# PROMPT
Please take the lines from the one holding "Armstrong, M. T." through the one holding "Boud, D. (1995a)." in the data below and copy them exactly.

[Excerpts from a dataset]

__________________________________________________

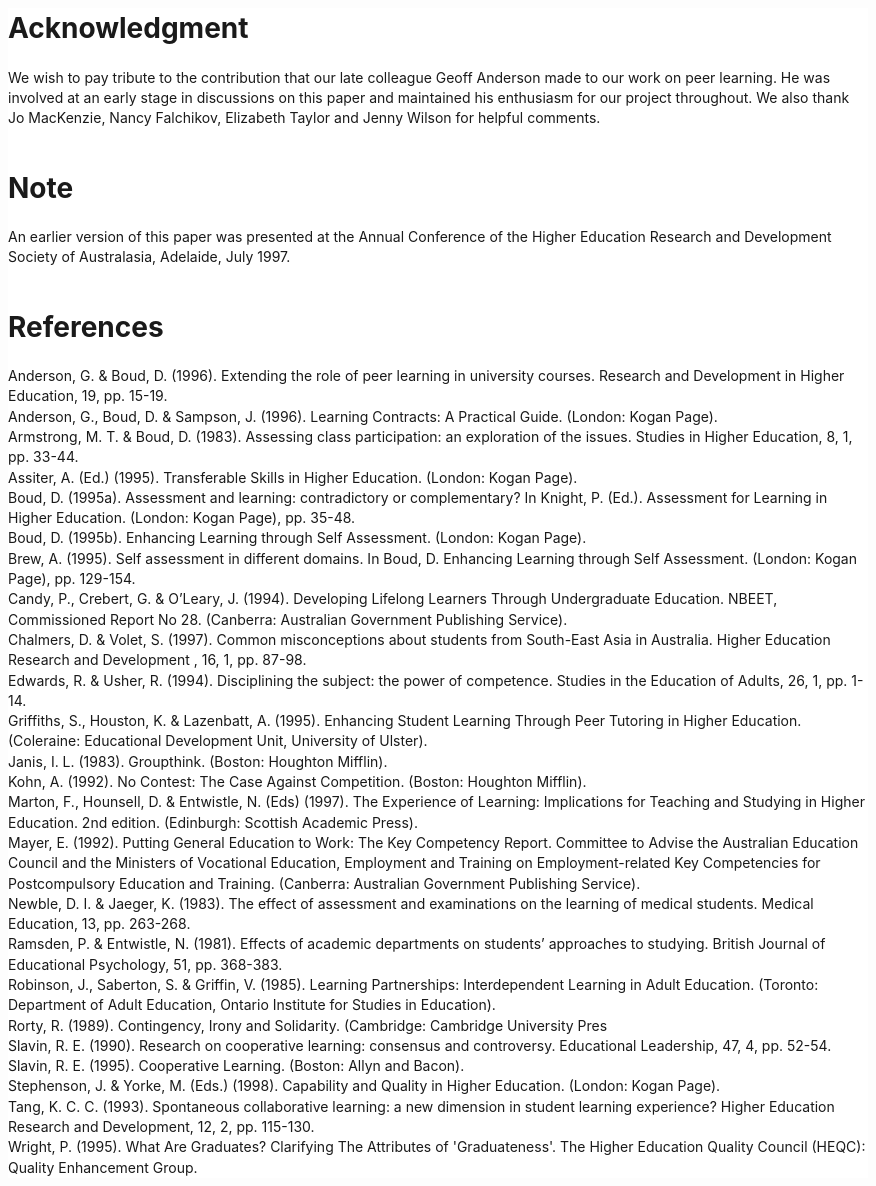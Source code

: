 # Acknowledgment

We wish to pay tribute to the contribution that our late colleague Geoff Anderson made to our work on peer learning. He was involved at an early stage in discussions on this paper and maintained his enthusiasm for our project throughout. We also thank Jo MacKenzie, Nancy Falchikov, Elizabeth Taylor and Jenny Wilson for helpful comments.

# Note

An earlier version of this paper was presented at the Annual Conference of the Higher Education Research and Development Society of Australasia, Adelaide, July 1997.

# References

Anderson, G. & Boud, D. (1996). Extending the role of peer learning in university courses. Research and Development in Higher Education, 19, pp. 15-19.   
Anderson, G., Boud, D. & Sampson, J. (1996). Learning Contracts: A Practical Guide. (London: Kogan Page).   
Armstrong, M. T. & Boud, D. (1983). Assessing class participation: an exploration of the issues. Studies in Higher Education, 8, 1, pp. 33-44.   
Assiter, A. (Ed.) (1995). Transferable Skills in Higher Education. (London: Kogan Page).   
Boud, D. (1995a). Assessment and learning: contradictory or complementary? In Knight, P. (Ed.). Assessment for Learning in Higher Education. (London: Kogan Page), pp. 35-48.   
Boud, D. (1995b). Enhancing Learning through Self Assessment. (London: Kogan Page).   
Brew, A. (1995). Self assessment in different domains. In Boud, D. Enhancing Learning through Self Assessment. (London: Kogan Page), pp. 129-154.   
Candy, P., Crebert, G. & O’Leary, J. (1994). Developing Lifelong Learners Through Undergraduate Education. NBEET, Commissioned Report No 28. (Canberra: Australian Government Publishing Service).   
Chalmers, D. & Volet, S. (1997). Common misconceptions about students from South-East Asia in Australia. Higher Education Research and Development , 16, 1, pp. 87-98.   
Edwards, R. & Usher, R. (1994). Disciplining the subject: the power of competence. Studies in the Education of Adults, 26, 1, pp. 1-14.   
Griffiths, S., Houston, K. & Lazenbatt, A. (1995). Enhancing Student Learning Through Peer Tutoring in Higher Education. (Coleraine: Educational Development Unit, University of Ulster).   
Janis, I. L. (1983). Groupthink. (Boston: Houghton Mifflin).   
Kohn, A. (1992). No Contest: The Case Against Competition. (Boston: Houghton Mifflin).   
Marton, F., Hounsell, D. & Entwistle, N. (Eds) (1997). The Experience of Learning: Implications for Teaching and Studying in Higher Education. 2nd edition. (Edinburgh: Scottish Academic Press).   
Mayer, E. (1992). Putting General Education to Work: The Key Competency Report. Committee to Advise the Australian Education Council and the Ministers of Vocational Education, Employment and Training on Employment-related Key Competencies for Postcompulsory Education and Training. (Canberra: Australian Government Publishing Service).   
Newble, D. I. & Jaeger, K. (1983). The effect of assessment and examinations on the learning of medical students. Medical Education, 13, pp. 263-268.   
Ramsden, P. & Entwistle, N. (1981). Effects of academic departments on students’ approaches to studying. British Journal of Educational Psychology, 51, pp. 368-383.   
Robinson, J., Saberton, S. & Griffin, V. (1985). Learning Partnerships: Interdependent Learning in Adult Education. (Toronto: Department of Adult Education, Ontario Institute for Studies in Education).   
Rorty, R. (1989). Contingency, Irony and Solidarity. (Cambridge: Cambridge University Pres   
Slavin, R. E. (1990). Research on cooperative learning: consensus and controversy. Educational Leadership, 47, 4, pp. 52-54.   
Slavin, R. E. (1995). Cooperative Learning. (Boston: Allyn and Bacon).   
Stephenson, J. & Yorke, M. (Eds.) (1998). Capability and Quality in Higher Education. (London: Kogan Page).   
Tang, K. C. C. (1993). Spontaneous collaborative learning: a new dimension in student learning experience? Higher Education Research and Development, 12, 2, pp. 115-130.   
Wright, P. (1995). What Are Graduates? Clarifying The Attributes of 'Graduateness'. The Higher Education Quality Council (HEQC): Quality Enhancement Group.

__________________________________________________

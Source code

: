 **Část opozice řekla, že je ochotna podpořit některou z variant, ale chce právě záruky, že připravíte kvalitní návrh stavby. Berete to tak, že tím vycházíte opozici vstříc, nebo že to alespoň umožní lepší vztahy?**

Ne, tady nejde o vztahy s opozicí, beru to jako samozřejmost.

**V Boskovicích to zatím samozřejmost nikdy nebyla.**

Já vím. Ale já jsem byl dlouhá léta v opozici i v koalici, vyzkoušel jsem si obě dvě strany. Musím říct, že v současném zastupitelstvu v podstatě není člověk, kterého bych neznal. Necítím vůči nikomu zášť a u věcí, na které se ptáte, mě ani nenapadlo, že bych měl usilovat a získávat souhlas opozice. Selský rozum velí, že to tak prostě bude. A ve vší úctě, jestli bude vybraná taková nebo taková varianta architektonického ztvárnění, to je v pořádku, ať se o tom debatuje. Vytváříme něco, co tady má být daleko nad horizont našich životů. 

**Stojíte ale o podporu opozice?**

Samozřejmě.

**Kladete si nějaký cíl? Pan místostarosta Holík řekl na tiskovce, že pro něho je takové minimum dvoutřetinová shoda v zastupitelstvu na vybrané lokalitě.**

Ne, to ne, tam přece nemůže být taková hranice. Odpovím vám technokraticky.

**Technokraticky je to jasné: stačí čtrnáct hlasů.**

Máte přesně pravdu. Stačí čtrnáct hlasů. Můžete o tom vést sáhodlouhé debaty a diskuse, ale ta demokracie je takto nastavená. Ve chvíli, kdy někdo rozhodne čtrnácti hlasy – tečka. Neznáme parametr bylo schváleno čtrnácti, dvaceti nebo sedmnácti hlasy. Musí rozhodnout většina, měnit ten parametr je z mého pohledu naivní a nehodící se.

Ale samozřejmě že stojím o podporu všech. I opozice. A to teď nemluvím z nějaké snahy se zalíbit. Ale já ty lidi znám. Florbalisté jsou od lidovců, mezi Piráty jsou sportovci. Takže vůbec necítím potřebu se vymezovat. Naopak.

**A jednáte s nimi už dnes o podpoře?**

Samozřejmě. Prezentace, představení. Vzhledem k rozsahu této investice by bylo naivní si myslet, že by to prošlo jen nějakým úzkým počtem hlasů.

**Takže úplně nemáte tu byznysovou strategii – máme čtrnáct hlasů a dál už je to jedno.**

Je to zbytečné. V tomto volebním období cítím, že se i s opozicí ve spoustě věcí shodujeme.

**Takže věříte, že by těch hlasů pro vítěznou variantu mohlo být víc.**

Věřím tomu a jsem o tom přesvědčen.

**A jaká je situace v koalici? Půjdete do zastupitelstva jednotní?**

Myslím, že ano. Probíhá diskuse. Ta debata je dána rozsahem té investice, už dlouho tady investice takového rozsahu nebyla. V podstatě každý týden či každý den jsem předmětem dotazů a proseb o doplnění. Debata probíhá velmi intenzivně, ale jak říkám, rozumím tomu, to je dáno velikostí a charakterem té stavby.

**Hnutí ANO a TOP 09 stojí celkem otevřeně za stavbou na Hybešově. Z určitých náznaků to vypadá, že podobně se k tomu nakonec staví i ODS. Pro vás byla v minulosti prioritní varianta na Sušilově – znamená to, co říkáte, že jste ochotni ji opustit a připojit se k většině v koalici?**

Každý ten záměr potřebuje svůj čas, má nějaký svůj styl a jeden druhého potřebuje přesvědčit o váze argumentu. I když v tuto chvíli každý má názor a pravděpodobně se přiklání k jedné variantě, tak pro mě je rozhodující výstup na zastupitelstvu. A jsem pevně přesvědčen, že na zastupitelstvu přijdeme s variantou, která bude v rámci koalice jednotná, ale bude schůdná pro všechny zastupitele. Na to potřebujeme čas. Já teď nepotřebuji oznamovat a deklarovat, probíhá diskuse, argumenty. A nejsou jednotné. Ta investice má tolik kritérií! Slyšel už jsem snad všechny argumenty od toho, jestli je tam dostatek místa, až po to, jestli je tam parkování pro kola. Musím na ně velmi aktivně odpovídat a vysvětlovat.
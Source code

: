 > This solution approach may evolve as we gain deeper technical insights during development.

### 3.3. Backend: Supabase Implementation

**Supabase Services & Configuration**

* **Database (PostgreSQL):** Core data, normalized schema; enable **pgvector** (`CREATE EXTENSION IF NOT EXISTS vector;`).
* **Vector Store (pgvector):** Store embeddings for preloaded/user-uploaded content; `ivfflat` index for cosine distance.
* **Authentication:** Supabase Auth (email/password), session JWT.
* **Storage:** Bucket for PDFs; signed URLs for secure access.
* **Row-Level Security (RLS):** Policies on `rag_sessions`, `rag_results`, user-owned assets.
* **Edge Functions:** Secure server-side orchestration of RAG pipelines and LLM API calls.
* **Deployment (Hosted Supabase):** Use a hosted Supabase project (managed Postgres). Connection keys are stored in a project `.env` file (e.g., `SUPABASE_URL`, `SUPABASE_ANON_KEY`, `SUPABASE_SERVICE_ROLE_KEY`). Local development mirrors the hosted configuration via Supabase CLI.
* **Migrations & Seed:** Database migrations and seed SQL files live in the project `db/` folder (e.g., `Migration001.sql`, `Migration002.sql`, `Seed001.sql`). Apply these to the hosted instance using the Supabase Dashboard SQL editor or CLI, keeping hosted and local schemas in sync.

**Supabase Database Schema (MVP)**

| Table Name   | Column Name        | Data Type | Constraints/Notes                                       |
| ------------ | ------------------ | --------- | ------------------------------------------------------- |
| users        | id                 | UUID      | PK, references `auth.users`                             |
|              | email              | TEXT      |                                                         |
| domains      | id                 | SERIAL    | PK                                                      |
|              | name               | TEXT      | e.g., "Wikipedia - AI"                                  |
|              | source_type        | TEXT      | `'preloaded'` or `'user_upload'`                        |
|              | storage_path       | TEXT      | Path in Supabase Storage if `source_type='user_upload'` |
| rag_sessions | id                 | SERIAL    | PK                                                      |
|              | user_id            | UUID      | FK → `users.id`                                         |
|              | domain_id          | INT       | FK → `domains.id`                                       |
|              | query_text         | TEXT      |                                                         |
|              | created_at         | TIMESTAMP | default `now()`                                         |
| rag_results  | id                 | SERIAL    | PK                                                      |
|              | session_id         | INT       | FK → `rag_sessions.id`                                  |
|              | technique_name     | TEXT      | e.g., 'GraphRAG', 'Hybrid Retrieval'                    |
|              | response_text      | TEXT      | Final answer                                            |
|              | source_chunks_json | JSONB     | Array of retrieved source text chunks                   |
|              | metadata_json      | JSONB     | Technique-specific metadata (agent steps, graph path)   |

__________________________________________________

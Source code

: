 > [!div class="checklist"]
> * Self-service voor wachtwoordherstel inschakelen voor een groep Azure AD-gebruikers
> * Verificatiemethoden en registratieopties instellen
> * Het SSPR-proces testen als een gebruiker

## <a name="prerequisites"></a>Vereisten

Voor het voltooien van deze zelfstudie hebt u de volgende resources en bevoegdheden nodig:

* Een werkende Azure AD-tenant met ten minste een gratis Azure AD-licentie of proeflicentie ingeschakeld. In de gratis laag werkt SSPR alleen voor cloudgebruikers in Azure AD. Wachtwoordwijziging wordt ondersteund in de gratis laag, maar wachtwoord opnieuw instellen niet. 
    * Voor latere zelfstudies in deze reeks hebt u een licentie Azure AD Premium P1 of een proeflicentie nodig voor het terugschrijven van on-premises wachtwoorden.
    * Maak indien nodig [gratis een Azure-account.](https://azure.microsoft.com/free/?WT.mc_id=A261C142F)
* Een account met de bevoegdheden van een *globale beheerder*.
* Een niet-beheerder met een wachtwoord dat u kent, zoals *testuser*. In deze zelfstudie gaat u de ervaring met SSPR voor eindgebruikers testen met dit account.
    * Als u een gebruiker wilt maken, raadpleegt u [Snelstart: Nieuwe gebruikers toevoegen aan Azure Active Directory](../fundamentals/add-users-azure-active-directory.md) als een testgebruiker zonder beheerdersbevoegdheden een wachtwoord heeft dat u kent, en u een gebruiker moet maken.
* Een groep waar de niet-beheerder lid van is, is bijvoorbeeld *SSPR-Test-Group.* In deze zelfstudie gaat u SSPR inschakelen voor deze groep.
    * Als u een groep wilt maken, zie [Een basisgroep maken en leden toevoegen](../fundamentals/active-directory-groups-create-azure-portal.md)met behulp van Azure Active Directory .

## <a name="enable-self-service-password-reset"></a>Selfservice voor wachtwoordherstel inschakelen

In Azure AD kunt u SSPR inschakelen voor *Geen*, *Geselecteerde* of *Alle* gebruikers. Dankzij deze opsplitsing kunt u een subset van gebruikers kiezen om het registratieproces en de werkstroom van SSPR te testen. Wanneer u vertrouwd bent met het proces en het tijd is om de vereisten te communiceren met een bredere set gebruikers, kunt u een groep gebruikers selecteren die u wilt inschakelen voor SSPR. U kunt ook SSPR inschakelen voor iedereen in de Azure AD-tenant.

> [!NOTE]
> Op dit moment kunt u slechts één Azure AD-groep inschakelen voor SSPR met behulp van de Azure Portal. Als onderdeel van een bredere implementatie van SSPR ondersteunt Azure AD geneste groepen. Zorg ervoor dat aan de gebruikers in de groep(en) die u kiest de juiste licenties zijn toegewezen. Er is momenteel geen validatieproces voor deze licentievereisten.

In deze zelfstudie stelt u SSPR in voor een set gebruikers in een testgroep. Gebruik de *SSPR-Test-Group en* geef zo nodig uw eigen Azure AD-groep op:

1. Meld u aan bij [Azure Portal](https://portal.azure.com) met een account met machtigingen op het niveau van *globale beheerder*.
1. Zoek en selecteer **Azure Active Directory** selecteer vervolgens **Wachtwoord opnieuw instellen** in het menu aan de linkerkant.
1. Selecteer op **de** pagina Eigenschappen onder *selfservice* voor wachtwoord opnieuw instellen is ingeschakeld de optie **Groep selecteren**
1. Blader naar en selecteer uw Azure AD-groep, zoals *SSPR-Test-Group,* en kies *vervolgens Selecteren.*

__________________________________________________

# EXERCISE RESULT
Armstrong, M. T. & Boud, D. (1983). Assessing class participation: an exploration of the issues. Studies in Higher Education, 8, 1, pp. 33-44.   
Assiter, A. (Ed.) (1995). Transferable Skills in Higher Education. (London: Kogan Page).   
Boud, D. (1995a). Assessment and learning: contradictory or complementary? In Knight, P. (Ed.). Assessment for Learning in Higher Education. (London: Kogan Page), pp. 35-48.   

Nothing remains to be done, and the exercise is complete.